A. It could. I don't believe we expected it would.
Footnote: 9 Mr. Butcher did request an evaluation of the appellant to determine whether she suffered from "battered wife syndrome." The court acquiesced to this request and ordered such an evaluation one week before the trial. Mr. Butcher, however, neglected to have the appellant evaluated because he believed any evidence of "battered wife syndrome" would provide a motive for the appellant's conduct to support the State's case. We find this reasoning incomprehensible in light of the appellant's confession wherein she stated that she had been physically and verbally abused by her husband. With the confession admitted, evidence that the appellant had been abused by the victim could only have aided her case for mercy. As we stated in State ex rel. Leach v. Hamilton, ___ W. Va. ___, ___, 280 S.E.2d 62, 65 (1980): "We cannot envision a murder defense, however, that would not require introduction of all possible evidence toward reduction of a jury's view of the severity of defendant's acts. Even when alibi is a defense, good character evidence would be appropriate."

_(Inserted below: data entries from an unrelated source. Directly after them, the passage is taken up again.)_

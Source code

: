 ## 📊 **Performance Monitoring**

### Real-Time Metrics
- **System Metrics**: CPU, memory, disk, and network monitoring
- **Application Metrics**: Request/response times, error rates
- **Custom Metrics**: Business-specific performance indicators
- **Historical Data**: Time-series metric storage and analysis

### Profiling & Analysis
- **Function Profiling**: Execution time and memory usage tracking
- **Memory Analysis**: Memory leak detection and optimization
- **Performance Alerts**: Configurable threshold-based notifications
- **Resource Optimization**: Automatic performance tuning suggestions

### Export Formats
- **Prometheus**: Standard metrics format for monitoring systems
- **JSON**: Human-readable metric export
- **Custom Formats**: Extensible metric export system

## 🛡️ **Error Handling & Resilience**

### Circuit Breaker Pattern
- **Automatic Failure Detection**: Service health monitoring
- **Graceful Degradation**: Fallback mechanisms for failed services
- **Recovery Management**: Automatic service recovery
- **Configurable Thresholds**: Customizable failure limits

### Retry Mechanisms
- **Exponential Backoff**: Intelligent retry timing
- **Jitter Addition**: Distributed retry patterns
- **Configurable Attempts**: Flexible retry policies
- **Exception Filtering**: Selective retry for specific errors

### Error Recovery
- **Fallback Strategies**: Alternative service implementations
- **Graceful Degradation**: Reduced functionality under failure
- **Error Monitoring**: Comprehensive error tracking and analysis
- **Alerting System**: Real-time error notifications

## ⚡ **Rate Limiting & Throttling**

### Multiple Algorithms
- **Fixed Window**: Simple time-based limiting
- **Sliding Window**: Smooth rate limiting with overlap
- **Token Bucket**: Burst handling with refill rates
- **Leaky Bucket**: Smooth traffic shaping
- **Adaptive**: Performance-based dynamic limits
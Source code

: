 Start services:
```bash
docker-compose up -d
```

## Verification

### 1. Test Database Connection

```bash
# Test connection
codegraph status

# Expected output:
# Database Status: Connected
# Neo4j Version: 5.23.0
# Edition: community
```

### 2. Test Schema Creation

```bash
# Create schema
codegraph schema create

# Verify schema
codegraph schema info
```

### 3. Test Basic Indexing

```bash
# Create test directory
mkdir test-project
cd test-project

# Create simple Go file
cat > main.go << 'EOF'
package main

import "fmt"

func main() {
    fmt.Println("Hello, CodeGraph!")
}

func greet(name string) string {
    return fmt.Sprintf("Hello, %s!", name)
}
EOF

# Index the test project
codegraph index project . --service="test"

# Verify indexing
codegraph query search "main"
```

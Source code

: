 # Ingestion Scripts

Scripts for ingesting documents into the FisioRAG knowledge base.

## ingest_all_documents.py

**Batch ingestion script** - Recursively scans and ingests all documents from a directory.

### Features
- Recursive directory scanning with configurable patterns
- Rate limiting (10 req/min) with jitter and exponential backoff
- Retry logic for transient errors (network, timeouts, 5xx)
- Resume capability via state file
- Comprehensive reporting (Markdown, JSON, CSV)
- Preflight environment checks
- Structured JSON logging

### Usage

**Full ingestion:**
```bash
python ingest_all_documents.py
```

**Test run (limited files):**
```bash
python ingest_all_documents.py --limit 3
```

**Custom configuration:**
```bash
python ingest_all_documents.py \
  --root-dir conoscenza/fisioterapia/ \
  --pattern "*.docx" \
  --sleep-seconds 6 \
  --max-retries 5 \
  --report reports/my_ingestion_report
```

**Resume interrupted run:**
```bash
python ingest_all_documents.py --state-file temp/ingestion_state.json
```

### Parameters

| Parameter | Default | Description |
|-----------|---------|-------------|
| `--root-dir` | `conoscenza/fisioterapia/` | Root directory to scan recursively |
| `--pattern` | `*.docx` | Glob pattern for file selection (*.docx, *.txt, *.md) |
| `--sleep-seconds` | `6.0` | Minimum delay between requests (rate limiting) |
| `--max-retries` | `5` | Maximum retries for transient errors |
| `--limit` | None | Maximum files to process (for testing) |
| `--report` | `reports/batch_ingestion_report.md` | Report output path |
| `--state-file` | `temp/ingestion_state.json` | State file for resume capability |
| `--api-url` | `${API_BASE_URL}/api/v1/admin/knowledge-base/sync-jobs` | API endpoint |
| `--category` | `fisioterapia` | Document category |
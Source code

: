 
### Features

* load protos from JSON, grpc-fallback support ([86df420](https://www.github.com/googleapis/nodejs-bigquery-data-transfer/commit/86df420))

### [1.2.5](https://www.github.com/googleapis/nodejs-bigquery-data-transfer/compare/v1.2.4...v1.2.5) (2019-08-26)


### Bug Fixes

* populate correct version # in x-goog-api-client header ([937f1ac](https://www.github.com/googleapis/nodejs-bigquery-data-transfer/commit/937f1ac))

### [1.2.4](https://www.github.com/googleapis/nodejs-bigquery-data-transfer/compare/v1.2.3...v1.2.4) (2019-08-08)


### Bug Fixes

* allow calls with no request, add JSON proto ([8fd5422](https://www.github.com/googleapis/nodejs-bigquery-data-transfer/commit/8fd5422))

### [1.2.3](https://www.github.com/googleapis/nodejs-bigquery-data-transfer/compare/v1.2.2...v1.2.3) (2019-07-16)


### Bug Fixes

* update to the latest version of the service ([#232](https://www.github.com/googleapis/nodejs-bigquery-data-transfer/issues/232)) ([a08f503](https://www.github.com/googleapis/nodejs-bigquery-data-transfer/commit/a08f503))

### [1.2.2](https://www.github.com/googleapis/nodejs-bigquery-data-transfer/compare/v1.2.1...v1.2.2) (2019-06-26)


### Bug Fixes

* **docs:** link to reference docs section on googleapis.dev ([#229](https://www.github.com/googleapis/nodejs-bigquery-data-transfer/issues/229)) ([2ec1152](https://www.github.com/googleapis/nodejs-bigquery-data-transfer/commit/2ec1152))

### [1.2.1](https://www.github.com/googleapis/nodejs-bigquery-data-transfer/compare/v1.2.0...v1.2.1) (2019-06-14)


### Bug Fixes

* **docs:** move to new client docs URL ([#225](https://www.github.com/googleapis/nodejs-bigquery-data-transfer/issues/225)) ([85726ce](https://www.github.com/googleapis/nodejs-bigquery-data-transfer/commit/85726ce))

Footnote: 10 Habeas counsel for the appellant questioned Joseph Martorella, an assistant prosecuting attorney for Wayne County, to the effect of the following:
Q. If you had a report from a
psychiatrist which said Brigitte Wickline was
a borderline mentally retarded, I believe was
the operative words, would you think that
might be something you might want to explore
in terms of developing that sort of evidence
to either get to the court or to the jury in
order for them to weight [sic] the confession?
A. Well, yes, you would probably try that, but I don't know if the court would -- I would not be very confident the court would throw it out based on that.